Cluster analysis has been widely employed for market segmentation, for instance in the tourism sector. Duncan et al. [10
], used factor analysis and k-means clustering to identify groups of casual dining restaurant patrons to enable businesses to enhance the efficiency and effectiveness of their marketing efforts. In an application to the hospitality industry, Crawford-Welch [11
] advocated for the adoption of multivariate techniques, and specifically cluster analysis, over descriptive methods to achieve a more comprehensive knowledge of marketing segments. Perri et al. [12
] utilized SEM to gain insights into the adoption of innovation in the energy sector, particularly regarding the attitudes towards smart grids.

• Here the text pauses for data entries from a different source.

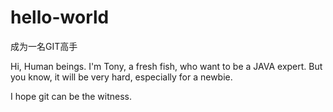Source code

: # hello-world
成为一名GIT高手

Hi, Human beings.
I'm Tony, a fresh fish, who want to be a JAVA expert. But  you know, it will be very hard, especially for a newbie. 

I hope git can be the witness.
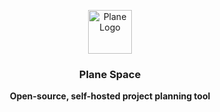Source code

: <br /><br />

<p align="center">
<a href="/">
  <img src="https://plane-marketing.s3.ap-south-1.amazonaws.com/plane-readme/plane_logo_.webp" alt="Plane Logo" width="70">
</a>
</p>

<h3 align="center"><b>Plane Space</b></h3>
<p align="center"><b>Open-source, self-hosted project planning tool</b></p>

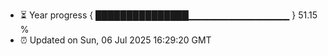- ⏳ Year progress { ███████████████▁▁▁▁▁▁▁▁▁▁▁▁▁▁▁ } 51.15 %
- ⏰ Updated on Sun, 06 Jul 2025 16:29:20 GMT

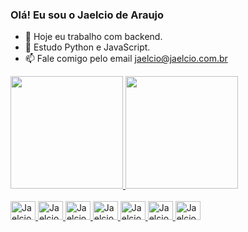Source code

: ### Olá! Eu sou o Jaelcio de Araujo

- 🔭 Hoje eu trabalho com backend.
- 🌱 Estudo Python e JavaScript.
- 📫 Fale comigo pelo email jaelcio@jaelcio.com.br

 <div>
  <a href="https://github.com/Jaelcio-de-Araujo">
  <img height="180em" src="https://github-readme-stats.vercel.app/api?username=Jaelcio-de-Araujo&show_icons=true&theme=dark&include_all_commits=true&count_private=true"/>
  <img height="180em" src="https://github-readme-stats.vercel.app/api/top-langs/?username=Jaelcio-de-Araujo&layout=compact&langs_count=7&theme=dark"/>
</div>
  
  <div style="display: inline_block"><br>
    <img src="https://cdn.jsdelivr.net/gh/devicons/devicon/icons/c/c-original.svg" alt="Jaelcio-C" height="30" width="40" />
    <img src="https://cdn.jsdelivr.net/gh/devicons/devicon/icons/php/php-plain.svg" alt="Jaelcio-php" height="30" width="40" />
    <img src="https://cdn.jsdelivr.net/gh/devicons/devicon/icons/html5/html5-original.svg" alt="Jaelcio-html5" height="30" width="40" />
    <img src="https://cdn.jsdelivr.net/gh/devicons/devicon/icons/css3/css3-original.svg" alt="Jaelcio-css" height="30" width="40" />
    <img src="https://cdn.jsdelivr.net/gh/devicons/devicon/icons/javascript/javascript-original.svg" alt="Jaelcio-js" height="30" width="40" />
    <img src="https://cdn.jsdelivr.net/gh/devicons/devicon/icons/mysql/mysql-original-wordmark.svg" alt="Jaelcio-slq" height="30" width="40"/>
    <img src="https://cdn.jsdelivr.net/gh/devicons/devicon/icons/java/java-original-wordmark.svg" alt="Jaelcio-java" height="30" width="40" />
  </div>
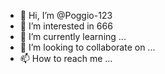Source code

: - 👋 Hi, I’m @Poggio-123
- 👀 I’m interested in 666
- 🌱 I’m currently learning ...
- 💞️ I’m looking to collaborate on ...
- 📫 How to reach me ...

<!---
Poggio-123/Poggio-123 is a ✨ special ✨ repository because its `README.md` (this file) appears on your GitHub profile.
You can click the Preview link to take a look at your changes.
--->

In the context of urban logistics, Le and Ukkusuri [13
] developed an integrated model using statistical methods. They employed a binary logit model to examine factors influencing willingness to work and an ordinary least squares regression model to understand the factors affecting travel time decisions of potential workers in crowd-shipping. Their approach showcased the effectiveness of statistical methods in analyzing these factors. Giglio and De Maio [14
] also applied statistical methods based on innovation diffusion theory to investigate the determinants affecting adoption intention in crowd-shipping for last-mile delivery. Through structural equation modelling, the authors identified five key determinants and demonstrated the value of these methods in understanding adoption behaviors. Similarly, Yuen et al. [15
], also grounded in innovation diffusion theory, used confirmatory factor analysis and hierarchical regression to examine factors influencing user intention to use self-collection services.
The application of drones in logistics presents a transformative opportunity for various industries, streamlining the transportation of goods and providing humanitarian aid and emergency medical care, such as the efficient delivery of medical supplies to remote areas with inadequate road infrastructure [16
]. Driven by innovation, the potential applications of drones continue to expand, while still sharing the common ambition of developing autonomous flight systems to reduce costs, time, labor, and complexity of operations. Those include, among many, agricultural usages [21
], structural inspection [22
], people transport [23
], and package delivery [1
Most literature on UAM includes studies (i) focusing on the technical side of VTOL (Vertical Take-Off and Landing) vehicles, (ii) investigating how to incorporate drones into air traffic management (ATM), (iii) investigating users’ perceptions and potential demand for UAM, and (iv) considering various types of services, such as urban logistics, airport shuttles, and other types of urban applications. In this section, we make brief considerations about the current literature on the last two topics.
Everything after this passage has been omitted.